The Current Column

World Food Day 2009: never have so many people suffered from hunger

Neubert, Susanne
The Current Column (2009)

Bonn: German Development Institute / Deutsches Institut für Entwicklungspolitik (DIE) (The current column of 12 October 2009)

Bonn, 12 October 2009. On this year’s World Food Day, on October 16, some 1.6 billion people will be exposed to hunger. This means in effect that every 6th to 7th person in the world has too little to eat.

This development was to be expected. The past year was marked by the occurrence of three global crises, all of which had negative impacts on the food situation worldwide: It started out with the 2007-2008 food crisis, which was sparked by extremely high food prices and led to a rise in the number of people exposed to hunger from 800 million to 900 million. It was followed virtually at once by the economic and financial crisis, which further exacerbated world food situation. The third crisis, climate change, found expression, in the same period of time, particularly in major droughts and crop failures in many parts of the world.

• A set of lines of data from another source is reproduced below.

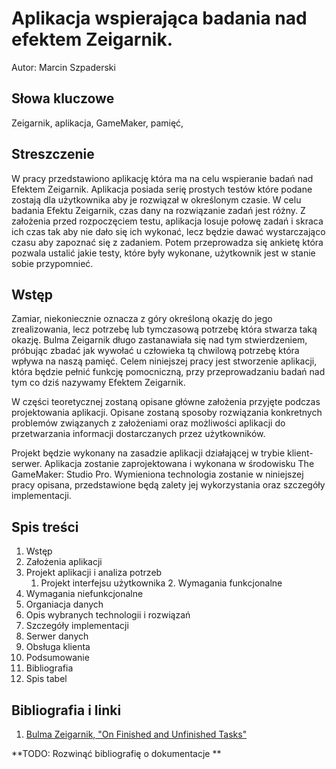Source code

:# Aplikacja wspierająca badania nad efektem Zeigarnik.
Autor: Marcin Szpaderski

## Słowa kluczowe

Zeigarnik, aplikacja, GameMaker, pamięć,

## Streszczenie

W pracy przedstawiono aplikację która ma na celu wspieranie badań nad Efektem Zeigarnik.
Aplikacja posiada serię prostych testów które podane zostają dla użytkownika aby je rozwiązał w określonym czasie. W celu badania Efektu Zeigarnik, czas dany na rozwiązanie zadań jest różny. Z założenia przed rozpoczęciem testu, aplikacja losuje połowę zadań i skraca ich czas tak aby nie dało się ich wykonać, lecz będzie dawać wystarczająco czasu aby zapoznać się z zadaniem. Potem przeprowadza się ankietę która pozwala ustalić jakie testy, które były wykonane, użytkownik jest w stanie sobie przypomnieć.

## Wstęp

Zamiar, niekoniecznie oznacza z góry określoną okazję do jego zrealizowania, lecz potrzebę lub tymczasową potrzebę która stwarza taką okazję. Bulma Zeigarnik długo zastanawiała się nad tym stwierdzeniem, próbując zbadać jak wywołać u człowieka tą chwilową potrzebę która wpływa na naszą pamięć. Celem niniejszej pracy jest stworzenie aplikacji, która będzie pełnić funkcję pomocniczną, przy przeprowadzaniu badań nad tym co dziś nazywamy Efektem Zeigarnik.

W części teoretycznej zostaną opisane główne założenia przyjęte podczas projektowania aplikacji. Opisane zostaną sposoby rozwiązania konkretnych problemów związanych z założeniami oraz możliwości aplikacji do przetwarzania informacji dostarczanych przez użytkowników.

Projekt będzie wykonany na zasadzie aplikacji działającej w trybie klient-serwer. Aplikacja zostanie zaprojektowana i wykonana w środowisku The GameMaker: Studio Pro. Wymieniona technologia zostanie w niniejszej pracy opisana, przedstawione będą zalety jej wykorzystania oraz szczegóły implementacji. 

## Spis treści

1.  Wstęp
2.  Założenia aplikacji
3.  Projekt aplikacji i analiza potrzeb
    1. Projekt interfejsu użytkownika
       2. Wymagania funkcjonalne
   3. Wymagania niefunkcjonalne
   4. Organiacja danych
4.  Opis wybranych technologii i rozwiązań
5.  Szczegóły implementacji
   1. Serwer danych
   2. Obsługa klienta
6.  Podsumowanie
7.  Bibliografia
8.  Spis tabel


## Bibliografia i linki

1. [Bulma Zeigarnik, "On Finished and Unfinished Tasks"](http://codeblab.com/wp-content/uploads/2009/12/On-Finished-and-Unfinished-Tasks.pdf)

**TODO: Rozwinąć bibliografię o dokumentacje **
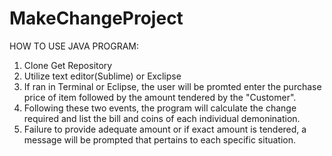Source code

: # MakeChangeProject
HOW TO USE JAVA PROGRAM:
1. Clone Get Repository
2. Utilize text editor(Sublime) or Exclipse
3. If ran in Terminal or Eclipse, the user will be promted 
enter the purchase price of item followed by the amount tendered
by the "Customer".
4. Following these two events, the program will calculate the change
required and list the bill and coins of each individual demonination.
5. Failure to provide adequate amount or if exact amount is tendered,
a message will be prompted that pertains to each specific situation.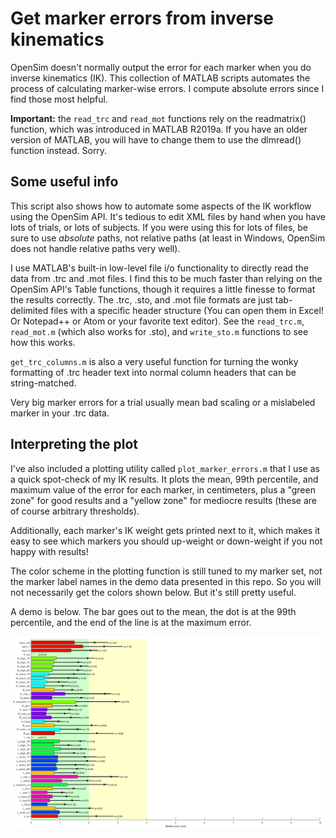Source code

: # Get marker errors from inverse kinematics


OpenSim doesn't normally output the error for each marker when you do inverse kinematics (IK). This collection of MATLAB scripts automates the process of calculating marker-wise errors. I compute absolute errors since I find those most helpful.

**Important:** the `read_trc` and `read_mot` functions rely on the readmatrix() function, which was introduced in MATLAB R2019a. If you have an older version of MATLAB, you will have to change them to use the dlmread() function instead. Sorry.

## Some useful info

This script also shows how to automate some aspects of the IK workflow using the OpenSim API. It's tedious to edit XML files by hand when you have lots of trials, or lots of subjects. If you were using this for lots of files, be sure to use *absolute* paths, not relative paths (at least in Windows, OpenSim does not handle relative paths very well).

I use MATLAB's built-in low-level file i/o functionality to directly read the data from .trc and .mot files. I find this to be much faster than relying on the OpenSim API's Table functions, though it requires a little finesse to format the results correctly. The .trc, .sto, and .mot file formats are just tab-delimited files with a specific header structure (You can open them in Excel! Or Notepad++ or Atom or your favorite text editor). See the `read_trc.m`, `read_mot.m` (which also works for .sto), and `write_sto.m` functions to see how this works.

`get_trc_columns.m` is also a very useful function for turning the wonky formatting of .trc header text into normal column headers that can be string-matched.


Very big marker errors for a trial usually mean bad scaling or a mislabeled marker in your .trc data.

## Interpreting the plot

I've also included a plotting utility called `plot_marker_errors.m` that I use as a quick spot-check of my IK results. It plots the mean, 99th percentile, and maximum value of the error for each marker, in centimeters, plus a "green zone" for good results and a "yellow zone" for mediocre results (these are of course arbitrary thresholds).  

Additionally, each marker's IK weight gets printed next to it, which makes it easy to see which markers you should up-weight or down-weight if you not happy with results!  

The color scheme in the plotting function is still tuned to my marker set, not the marker label names in the demo data presented in this repo. So you will not necessarily get the colors shown below. But it's still pretty useful.  

A demo is below. The bar goes out to the mean, the dot is at the 99th percentile, and the end of the line is at the maximum error.

![alt text](demo_plot.png)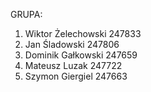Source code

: GRUPA:
1. Wiktor Żelechowski 247833
2. Jan Śladowski 247806
3. Dominik Gałkowski 247659
4. Mateusz Luzak 247722
5. Szymon Giergiel 247663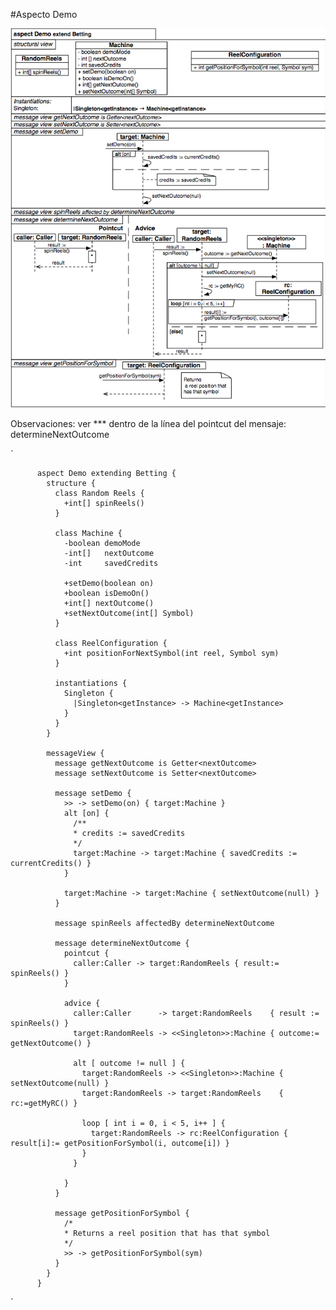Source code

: #Aspecto Demo

!["Aspecto Demo"](img/Demo.png "Aspecto Demo")

Observaciones: ver *** dentro de la línea del pointcut del mensaje: determineNextOutcome


`





          aspect Demo extending Betting {
		    structure {
			  class Random Reels {
			    +int[] spinReels()
              }

              class Machine {
			    -boolean demoMode
				-int[]   nextOutcome
				-int     savedCredits

                +setDemo(boolean on)
				+boolean isDemoOn()
				+int[] nextOutcome()
				+setNextOutcome(int[] Symbol)
              }

              class ReelConfiguration {
			    +int positionForNextSymbol(int reel, Symbol sym)
              }

              instantiations {
			    Singleton {
				  |Singleton<getInstance> -> Machine<getInstance>
				}
              }
            }

            messageView {
			  message getNextOutcome is Getter<nextOutcome>
			  message setNextOutcome is Setter<nextOutcome>

              message setDemo {
			    >> -> setDemo(on) { target:Machine }
				alt [on] {
				  /**
				  * credits := savedCredits
				  */
                  target:Machine -> target:Machine { savedCredits := currentCredits() }
                }

                target:Machine -> target:Machine { setNextOutcome(null) }
			  }
			  
			  message spinReels affectedBy determineNextOutcome

              message determineNextOutcome {
			    pointcut {
				  caller:Caller -> target:RandomReels { result:= spinReels() }
				}

			    advice {
				  caller:Caller      -> target:RandomReels    { result := spinReels() }
				  target:RandomReels -> <<Singleton>>:Machine { outcome:= getNextOutcome() }
				  
				  alt [ outcome != null ] {
				    target:RandomReels -> <<Singleton>>:Machine { setNextOutcome(null) }
					target:RandomReels -> target:RandomReels    { rc:=getMyRC() }

                    loop [ int i = 0, i < 5, i++ ] {
					  target:RandomReels -> rc:ReelConfiguration { result[i]:= getPositionForSymbol(i, outcome[i]) }
                    }
				  }
				  
				}
			  }

              message getPositionForSymbol {
                /*
				* Returns a reel position that has that symbol
				*/
                >> -> getPositionForSymbol(sym)
              }
            }
          }   



`
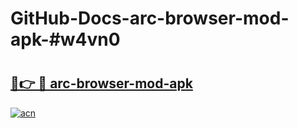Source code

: # GitHub-Docs-arc-browser-mod-apk-#w4vn0

# <h2><a href="https://andorid.site?title=arc-browser-mod-apk&ref=07A">🔗👉 🔴 arc-browser-mod-apk</a></h2>

[![acn](https://github.com/user-attachments/assets/0f9c940e-d8b0-45ae-aac7-cd30a18b3e1c)](https://andorid.site?title=arc-browser-mod-apk&ref=07A)

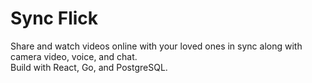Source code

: # Sync Flick
Share and watch videos online with your loved ones in sync along with camera video, voice, and chat.<br>
Build with React, Go, and PostgreSQL.
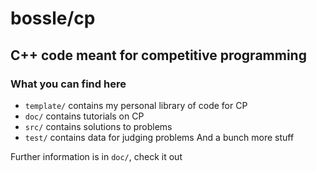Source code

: # bossle/cp

## C++ code meant for competitive programming

### What you can find here

- `template/` contains my personal library of code for CP
- `doc/` contains tutorials on CP
- `src/` contains solutions to problems
- `test/` contains data for judging problems
And a bunch more stuff

Further information is in `doc/`, check it out

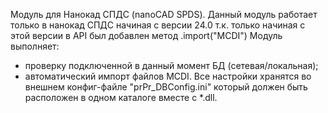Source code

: Модуль для Нанокад СПДС (nanoCAD SPDS). 
Данный модуль работает только в нанокад СПДС начиная с версии 24.0 т.к. только начиная с этой версии в API был добавлен метод .import("MCDI")
Модуль выполняет:
- проверку подключенной в данный момент БД (сетевая/локальная);
- автоматический импорт файлов MCDI.
Все настройки хранятся во внешнем конфиг-файле "prPr_DBConfig.ini" который должен быть расположен в одном каталоге вместе с *.dll.
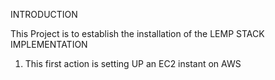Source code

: INTRODUCTION 

This Project is to establish the installation of the LEMP STACK IMPLEMENTATION

1. This first action is setting UP an EC2 instant on AWS 
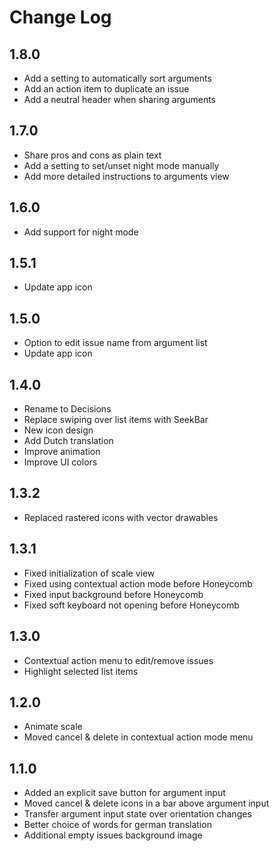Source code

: # Change Log

## 1.8.0
* Add a setting to automatically sort arguments
* Add an action item to duplicate an issue
* Add a neutral header when sharing arguments

## 1.7.0
* Share pros and cons as plain text
* Add a setting to set/unset night mode manually
* Add more detailed instructions to arguments view

## 1.6.0
* Add support for night mode

## 1.5.1
* Update app icon

## 1.5.0
* Option to edit issue name from argument list
* Update app icon

## 1.4.0
* Rename to Decisions
* Replace swiping over list items with SeekBar
* New icon design
* Add Dutch translation
* Improve animation
* Improve UI colors

## 1.3.2
* Replaced rastered icons with vector drawables

## 1.3.1
* Fixed initialization of scale view
* Fixed using contextual action mode before Honeycomb
* Fixed input background before Honeycomb
* Fixed soft keyboard not opening before Honeycomb

## 1.3.0
* Contextual action menu to edit/remove issues
* Highlight selected list items

## 1.2.0
* Animate scale
* Moved cancel & delete in contextual action mode menu

## 1.1.0
* Added an explicit save button for argument input
* Moved cancel & delete icons in a bar above argument input
* Transfer argument input state over orientation changes
* Better choice of words for german translation
* Additional empty issues background image
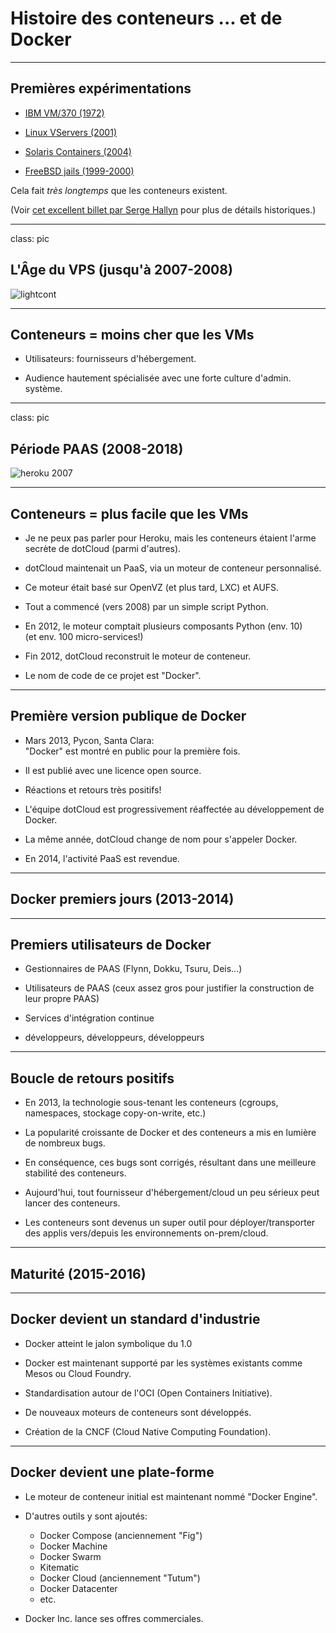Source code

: # Histoire des conteneurs ... et de Docker

---

## Premières expérimentations

* [IBM VM/370 (1972)](https://en.wikipedia.org/wiki/VM_%28operating_system%29)

* [Linux VServers (2001)](http://www.solucorp.qc.ca/changes.hc?projet=vserver)

* [Solaris Containers (2004)](https://en.wikipedia.org/wiki/Solaris_Containers)

* [FreeBSD jails (1999-2000)](https://www.freebsd.org/cgi/man.cgi?query=jail&sektion=8&manpath=FreeBSD+4.0-RELEASE)

Cela fait *très longtemps* que les conteneurs existent.

(Voir [cet excellent billet par Serge Hallyn](https://s3hh.wordpress.com/2018/03/22/history-of-containers/) pour plus de détails historiques.)

---

class: pic

## L'Âge du VPS (jusqu'à 2007-2008)

![lightcont](images/containers-as-lightweight-vms.png)

---

## Conteneurs = moins cher que les VMs

* Utilisateurs: fournisseurs d'hébergement.

* Audience hautement spécialisée avec une forte culture d'admin. système.

---

class: pic

## Période PAAS (2008-2018)


![heroku 2007](images/heroku-first-homepage.png)

---

## Conteneurs = plus facile que les VMs

* Je ne peux pas parler pour Heroku, mais les conteneurs étaient l'arme secrète de dotCloud (parmi d'autres).

* dotCloud maintenait un PaaS, via un moteur de conteneur personnalisé.

* Ce moteur était basé sur OpenVZ (et plus tard, LXC) et AUFS.

* Tout a commencé (vers 2008) par un simple script Python.

* En 2012, le moteur comptait plusieurs composants Python (env. 10)
  <br/>(et env. 100 micro-services!)

* Fin 2012, dotCloud reconstruit le moteur de conteneur.

* Le nom de code de ce projet est "Docker".

---

## Première version publique de Docker

* Mars 2013, Pycon, Santa Clara:
  <br/>"Docker" est montré en public pour la première fois.

* Il est publié avec une licence open source.

* Réactions et retours très positifs!

* L'équipe dotCloud est progressivement réaffectée au développement de Docker.

* La même année, dotCloud change de nom pour s'appeler Docker.

* En 2014, l'activité PaaS est revendue.

---

## Docker premiers jours (2013-2014)


---

## Premiers utilisateurs de Docker

* Gestionnaires de PAAS (Flynn, Dokku, Tsuru, Deis...)

* Utilisateurs de PAAS (ceux assez gros pour justifier la construction de leur propre PAAS)

* Services d'intégration continue

* développeurs, développeurs, développeurs

---

## Boucle de retours positifs

* En 2013, la technologie sous-tenant les conteneurs (cgroups, namespaces, stockage copy-on-write, etc.)

* La popularité croissante de Docker et des conteneurs a mis en lumière de nombreux bugs.

* En conséquence, ces bugs sont corrigés, résultant dans une meilleure stabilité des conteneurs.

* Aujourd'hui, tout fournisseur d'hébergement/cloud un peu sérieux peut lancer des conteneurs.

* Les conteneurs sont devenus un super outil pour déployer/transporter des applis vers/depuis les environnements on-prem/cloud.

---

## Maturité (2015-2016)

---

## Docker devient un standard d'industrie

* Docker atteint le jalon symbolique du 1.0

* Docker est maintenant supporté par les systèmes existants comme Mesos ou Cloud Foundry.

* Standardisation autour de l'OCI (Open Containers Initiative).

* De nouveaux moteurs de conteneurs sont développés.

* Création de la CNCF (Cloud Native Computing Foundation).

---

## Docker devient une plate-forme

* Le moteur de conteneur initial est maintenant nommé "Docker Engine".

* D'autres outils y sont ajoutés:
  * Docker Compose (anciennement "Fig")
  * Docker Machine
  * Docker Swarm
  * Kitematic
  * Docker Cloud (anciennement "Tutum")
  * Docker Datacenter
  * etc.

* Docker Inc. lance ses offres commerciales.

But to return to the food crisis: Following years of low food prices – which benefited the urban population in developing countries, while at the same time harming small-scale agriculture – food prices suddenly soared in 2006-2007, soon reaching record levels. The reasons for this rise in food prices were many and varied. On the one hand, high oil prices led to a rise in production costs, above all for diesel and fertilisers. On the other hand, the numerous biodiesel support programmes adopted by a good number of industrialised countries served to raise the competitiveness of biodiesel, leading regionally to further rises in food prices. Extensive crop failures, e.g. in Australia, led, in addition, to rapid and sharp declines in world grain stocks. This, in turn, led to panic purchasing, and many countries imposed restrictions on food imports with a view to securing their own population’s food supply. This in turn encouraged financial market speculation, leading to further price increases.

As far as medium-term developments are concerned, though, it at first appeared that the food crisis had one positive effect: Growing expectations that investment in agricultural development might pay off again, restoring the economic viability of small-scale agriculture. However, the world was then shaken by the economic and financial crisis before any effects of this kind had been able to materialize. Commodity prices again went into decline, dragging grain prices in the most important international markets along with them. While this entailed a slight short-term easing of the food situation, it at the same time ultimately undercut incentives to invest in the agricultural sector, leading to a decline in the ability to invest. Declining direct investments and remittances from abroad as well as sinking government revenues led to sharp declines in household incomes, especially in poor developing countries. Since what is crucial for investment decisions is not only the current price level but its stability as well, the economic crisis has served to seriously hamper investment decisions in favour of agriculture. For the famers affected, this rising uncertainty is reflected in increasingly costly loans at markedly unfavourable terms.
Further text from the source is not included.